Make Your Code Great, Python Style
Juan Cruz Martinez
Posted on June 8, 2020
Python is a great programming language that offers us amazing tools to make our code more readable, concise, and cool. Today I'd like to talk about ways to write more Pythonic code, we will cover some great tricks that will improve the quality of your code. Let's start...
Using Unpacking
Python allows a tuple (or list) of variables to appear on the assignment side of an operation. This allows us to simplify our code, making it more readable.
Let's start with an example of unpacking tuples:
>>> a, b, c = (1, 2, 3)
>>> a
1
>>> b
2
>>> c
3
Easy enough, more than one variable can be on the left side of our assignment operation, while the values on the right side are assigned one by one to each of the variables. Just be aware that the number of items on the left side should equal the number of items on the right, or you may get a ValueError
like this:
>>> a, b = 1, 2, 3
Traceback (most recent call last):
File "<stdin>", line 1, in <module>
ValueError: too many values to unpack (expected 2)
>>> a, b, c = 1, 2
Traceback (most recent call last):
File "<stdin>", line 1, in <module>
ValueError: not enough values to unpack (expected 3, got 2)

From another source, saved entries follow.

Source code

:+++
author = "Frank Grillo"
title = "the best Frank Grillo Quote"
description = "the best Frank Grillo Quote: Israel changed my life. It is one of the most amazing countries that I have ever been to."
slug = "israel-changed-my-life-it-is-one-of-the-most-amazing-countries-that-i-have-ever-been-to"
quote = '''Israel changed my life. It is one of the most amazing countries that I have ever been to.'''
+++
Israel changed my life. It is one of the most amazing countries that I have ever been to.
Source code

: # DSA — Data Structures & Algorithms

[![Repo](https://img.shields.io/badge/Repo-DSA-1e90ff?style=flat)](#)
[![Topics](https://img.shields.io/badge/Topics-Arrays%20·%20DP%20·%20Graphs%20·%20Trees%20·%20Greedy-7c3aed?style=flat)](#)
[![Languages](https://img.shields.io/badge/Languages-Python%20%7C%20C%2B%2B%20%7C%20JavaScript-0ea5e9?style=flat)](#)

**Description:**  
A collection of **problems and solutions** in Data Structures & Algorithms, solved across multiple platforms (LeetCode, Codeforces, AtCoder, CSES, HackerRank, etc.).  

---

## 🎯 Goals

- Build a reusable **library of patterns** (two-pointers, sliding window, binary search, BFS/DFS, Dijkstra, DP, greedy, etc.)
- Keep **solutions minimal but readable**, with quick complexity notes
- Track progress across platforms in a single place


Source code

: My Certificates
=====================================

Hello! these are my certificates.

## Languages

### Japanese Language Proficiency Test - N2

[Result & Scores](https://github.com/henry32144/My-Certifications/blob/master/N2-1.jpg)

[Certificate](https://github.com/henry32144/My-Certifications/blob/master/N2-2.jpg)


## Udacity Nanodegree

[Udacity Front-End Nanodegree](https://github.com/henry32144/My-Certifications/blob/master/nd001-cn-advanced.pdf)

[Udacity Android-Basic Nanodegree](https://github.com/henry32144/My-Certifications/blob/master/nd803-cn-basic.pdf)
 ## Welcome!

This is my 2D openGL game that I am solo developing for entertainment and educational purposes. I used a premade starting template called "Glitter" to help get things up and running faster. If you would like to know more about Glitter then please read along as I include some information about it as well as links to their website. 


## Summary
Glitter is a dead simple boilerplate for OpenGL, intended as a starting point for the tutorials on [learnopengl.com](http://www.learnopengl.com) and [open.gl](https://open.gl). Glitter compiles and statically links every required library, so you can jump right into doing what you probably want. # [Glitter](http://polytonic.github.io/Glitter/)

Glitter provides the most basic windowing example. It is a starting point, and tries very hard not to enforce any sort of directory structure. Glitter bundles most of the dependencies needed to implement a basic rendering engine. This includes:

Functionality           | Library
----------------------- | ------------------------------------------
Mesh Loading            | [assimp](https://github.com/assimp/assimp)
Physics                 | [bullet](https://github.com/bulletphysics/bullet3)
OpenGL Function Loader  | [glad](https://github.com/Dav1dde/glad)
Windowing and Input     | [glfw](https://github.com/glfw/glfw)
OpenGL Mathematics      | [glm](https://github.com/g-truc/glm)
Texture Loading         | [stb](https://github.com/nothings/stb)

However, since Python is awesome, there are ways to prevent this from happening, you can do something like:
>>> a, *b, c = 1, 2, 3, 4, 5, 6
>>> a
1
>>> b
[2, 3, 4, 5]
>>> c
6
What did just happen? When we use the * operator in this context, it will extend the unpacking functionality to allow us to collect or pack multiple values in a single variable. Exactly all the once which were not used by the expression. It's awesome, just remember you can have only one * operator in the assignment to avoid SyntaxError
.
>>> a, *b, c, *d = 1, 2, 3, 4, 5, 6
File "<stdin>", line 1
SyntaxError: two starred expressions in assignment
but you can also unpack lists:
>>> a, b, c = ['a', 'b', 'c']
>>> a
'a'
or strings....
>>> a, b, c = 'def'
>>> a
'd'
actually, you can use any iterable in this way. But let me show you one more cool thing before we jump to the next topic:
>>> a = 1
>>> b = 2
>>> a, b = b, a
>>> a
2
>>> b
1
Isn't that the most beautiful variable swap ever?
Checking against None
The None keyword in Python is used to define a null value, or no value at all. Unlike other languages, None in Python is a datatype of its own (NoneType
) and only None can be None. Let's see it in examples how does it work:
x = None
>>> type(x)
<class 'NoneType'>
>>> x == 0
False
>>> x == False
False
If you want to check if a variable is actually None you could do something like this:
>>> x == None
True
And it is valid, however there's a more Pythonic way of doing it:
>>> x is None
True
>>> x is not None
False
It does the same job, however, it looks more human.
Iterating
Another great example where python excels, iterations in Python can be very elegant, or terribly Unpythonic (if that word even exists).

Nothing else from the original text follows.